I saw a film recently on an airplane that made me cry. The film was a love story but the love part of the story didn’t make me cry. No, the scene that made me cry was about paper.
The movie focuses on a Japanese publishing company’s small dictionary unit. There are only four or five people in it. They are working on a dictionary that will take fifteen years to complete. Fifteen years. The scene that got me was towards the end. The head of the dictionary project meets with the paper maker. They are testing paper.
Hmmm, it doesn’t stick to the fingers enough, says the Dictionary Man as he thumbs the dummy book the Paper Man brought with him.
Oh, is that so? asks the Paper Man.
Yes, look here — perfect dictionary paper sticks to the fingers but doesn’t stick to the other pages. This paper doesn’t adhere properly to my fingers.

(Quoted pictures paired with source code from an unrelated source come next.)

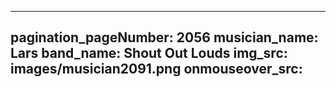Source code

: ------
pagination_pageNumber: 2056
musician_name: Lars
band_name: Shout Out Louds
img_src: images/musician2091.png
onmouseover_src: 
------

The Dictionary Man reaches behind him, grabs another dictionary, and shows the Paper Man a specimen of perfect dictionary usability. It’s exactly the sort of thing you’d never notice unless you lived and breathed dictionaries. Here, you try turning these pages, says the Dictionary Man. The Paper Man does so and responds with an, Oooooooooooooohhh, as if part of the matrix has been unzipped before him. He then apologizes and yells, WE WILL TRY HARDER while bowing deeply.
That’s when I realized my eyes were heating up.
Maybe this was the love part of the story: Two people collaborating on a solution to a problem occupying space often unnoticed but always felt.
Thoughtful decisions concerned with details marginal or marginalized conspire to affect greatness. (Hairline spacing after em dashes in online editing software — for example.) The creative process around these decisions being equal parts humility and diligence. The humility to try again and again, and the diligence to suffer your folly enough times to find the right solution.
A physical book is difficult. If you haven’t made one, it’s tough to imagine just how difficult it is. Every detail requires deliberation. There are many details. I will spare you an enumeration. But believe me when I say, if you think about them all before you start, you will never start. The rabbit hole is deep. The truth of any craft.
If George Nakashima were standing here (which would be amazing because he is dead), I’m sure he’d be more than happy to discuss ad nauseam the nuanced complexities in shaping a piece of wood just so. We’d say, OK OK Mr. Nakashima, got it. And he’d say, Listen, kids, in order to produce a fine piece of furniture, the spirit of the tree must live on. You give it a second life … You can make an object that lives forever, if used properly.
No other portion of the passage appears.